Seriously Yummy Vegan French Toast

I have fond memories of my mom's traditional french toast, soaked in eggs and milk, with melted butter and generous powdered sugar on top.  I wanted to be able to make something similar for my kids.  But, for my daughter who has dairy and egg allergies, it hasn't been so easy - until I discovered the fabulous vegan 'egg'!  The flax mixture provides both moisture and nutritious fats.  The only other change I made to my traditional recipe was to substitute coconut creamer for half-and-half.  The results are delicious!
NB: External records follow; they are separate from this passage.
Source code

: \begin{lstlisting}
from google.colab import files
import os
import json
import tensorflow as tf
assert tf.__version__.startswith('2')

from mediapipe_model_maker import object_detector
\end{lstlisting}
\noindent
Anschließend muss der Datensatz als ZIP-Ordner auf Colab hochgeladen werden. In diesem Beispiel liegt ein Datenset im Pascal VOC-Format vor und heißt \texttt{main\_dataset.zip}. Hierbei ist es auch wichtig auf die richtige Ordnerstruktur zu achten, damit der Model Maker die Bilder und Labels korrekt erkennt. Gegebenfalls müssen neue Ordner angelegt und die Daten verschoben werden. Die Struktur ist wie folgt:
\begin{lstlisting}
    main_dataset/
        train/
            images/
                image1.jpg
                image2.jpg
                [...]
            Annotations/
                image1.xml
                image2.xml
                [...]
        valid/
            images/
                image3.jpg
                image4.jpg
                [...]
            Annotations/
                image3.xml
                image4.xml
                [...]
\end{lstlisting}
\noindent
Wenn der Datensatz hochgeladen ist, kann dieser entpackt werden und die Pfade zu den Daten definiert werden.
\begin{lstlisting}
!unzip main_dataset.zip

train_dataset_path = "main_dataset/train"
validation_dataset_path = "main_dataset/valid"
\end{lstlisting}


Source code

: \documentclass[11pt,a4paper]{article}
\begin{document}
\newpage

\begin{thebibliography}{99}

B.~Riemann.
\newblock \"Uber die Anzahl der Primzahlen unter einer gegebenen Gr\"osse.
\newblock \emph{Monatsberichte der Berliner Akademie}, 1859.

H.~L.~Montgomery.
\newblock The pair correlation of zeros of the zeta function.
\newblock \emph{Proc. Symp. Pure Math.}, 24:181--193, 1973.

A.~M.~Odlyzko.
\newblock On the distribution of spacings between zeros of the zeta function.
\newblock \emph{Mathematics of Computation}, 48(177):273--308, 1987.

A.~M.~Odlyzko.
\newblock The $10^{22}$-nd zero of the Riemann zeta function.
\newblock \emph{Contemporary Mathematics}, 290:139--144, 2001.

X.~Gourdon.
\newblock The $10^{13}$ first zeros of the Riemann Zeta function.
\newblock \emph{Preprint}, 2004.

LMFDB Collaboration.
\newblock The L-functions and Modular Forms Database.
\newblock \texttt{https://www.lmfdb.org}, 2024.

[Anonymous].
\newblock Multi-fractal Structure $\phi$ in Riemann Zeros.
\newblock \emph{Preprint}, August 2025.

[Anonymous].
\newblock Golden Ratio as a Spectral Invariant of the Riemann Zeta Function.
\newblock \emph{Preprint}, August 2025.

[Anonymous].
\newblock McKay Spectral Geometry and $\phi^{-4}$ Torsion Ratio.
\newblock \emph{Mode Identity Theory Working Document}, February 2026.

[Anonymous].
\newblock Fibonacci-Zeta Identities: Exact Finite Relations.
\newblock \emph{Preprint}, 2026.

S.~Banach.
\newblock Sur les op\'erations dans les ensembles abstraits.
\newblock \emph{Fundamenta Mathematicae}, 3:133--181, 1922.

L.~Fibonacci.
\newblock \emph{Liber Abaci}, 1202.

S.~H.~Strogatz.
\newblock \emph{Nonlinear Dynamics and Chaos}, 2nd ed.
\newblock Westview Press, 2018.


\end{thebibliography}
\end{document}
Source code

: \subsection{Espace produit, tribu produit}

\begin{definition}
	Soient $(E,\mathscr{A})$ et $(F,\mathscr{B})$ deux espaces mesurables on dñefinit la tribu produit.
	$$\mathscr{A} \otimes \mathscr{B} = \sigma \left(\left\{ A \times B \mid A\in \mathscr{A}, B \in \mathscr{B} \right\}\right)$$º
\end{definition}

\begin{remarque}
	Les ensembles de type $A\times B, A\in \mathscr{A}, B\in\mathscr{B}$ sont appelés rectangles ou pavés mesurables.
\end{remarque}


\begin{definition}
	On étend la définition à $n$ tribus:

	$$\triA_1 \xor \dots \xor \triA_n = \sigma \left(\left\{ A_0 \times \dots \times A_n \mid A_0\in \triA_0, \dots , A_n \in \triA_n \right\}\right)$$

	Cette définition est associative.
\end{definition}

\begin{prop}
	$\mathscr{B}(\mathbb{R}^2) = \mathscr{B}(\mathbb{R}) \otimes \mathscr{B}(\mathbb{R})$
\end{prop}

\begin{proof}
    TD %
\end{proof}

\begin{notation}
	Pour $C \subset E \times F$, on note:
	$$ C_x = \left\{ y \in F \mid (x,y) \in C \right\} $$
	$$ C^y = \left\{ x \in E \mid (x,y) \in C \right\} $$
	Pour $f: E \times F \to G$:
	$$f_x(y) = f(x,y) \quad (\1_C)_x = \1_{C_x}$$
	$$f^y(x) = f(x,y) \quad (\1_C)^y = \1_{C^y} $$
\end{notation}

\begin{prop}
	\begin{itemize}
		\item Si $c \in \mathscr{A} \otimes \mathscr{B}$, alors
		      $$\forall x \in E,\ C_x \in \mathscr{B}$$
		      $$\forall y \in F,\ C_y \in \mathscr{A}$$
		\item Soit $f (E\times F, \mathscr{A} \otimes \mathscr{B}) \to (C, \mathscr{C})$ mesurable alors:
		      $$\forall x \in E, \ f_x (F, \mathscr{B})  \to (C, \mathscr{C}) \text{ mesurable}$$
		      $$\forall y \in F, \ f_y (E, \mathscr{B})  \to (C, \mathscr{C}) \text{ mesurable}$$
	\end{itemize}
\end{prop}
The ingredients for this allergy-free french toast are simple: ground flax, water, coconut creamer,  vanilla, cinnamon, nutmeg, and bread (use your favorite gluten-free bread if you have gluten allergies):

I like to make my french toast on a paper plate with nice high sides.  It makes clean-up much easier! Simply mix the flax and water together on the plate and let sit a few minutes until the mixture is thicker and gooey.  Then, add the rest of the ingredients and mix well:


Dip one side of your bread into the mixture and then turn it over to coat the other side:

Once the bread soaks up a good amount of liquid, cook it on a skillet or griddle over medium heat.  Cook each side for 4-5 minutes or until it is nice and brown:

Once both sides are done, remove the toast from the griddle and apply a generous amount of butter (we use Smart Balance light, which has no dairy).  Sprinkle generously with powdered sugar.  In my opinion, french toast is not complete unless the butter and powdered sugar form a nice frosting!  

Yummy Vegan French Toast


1 slice of bread (of choice)
1 'egg' (1 T ground flax + 3 T water)
1-2 T coconut creamer 
1 t vanilla
dash cinnamon
dash nutmeg


  1. First, heat up your pan/griddle on medium heat. On a paper plate, mix your vegan egg (1 T ground flax + 3 T water) and let sit until thickened and gooey. Add the remaining ingredients and mix well.
  2. Dip the bread in the mixture, and flip it over to coat the other side.  Once the bread has soaked up a good amount of the mixture, place it on a hot, oiled pan/griddle. Let it cook for about 4-5 minutes on each side. Butter well, and add some generous powdered sugar.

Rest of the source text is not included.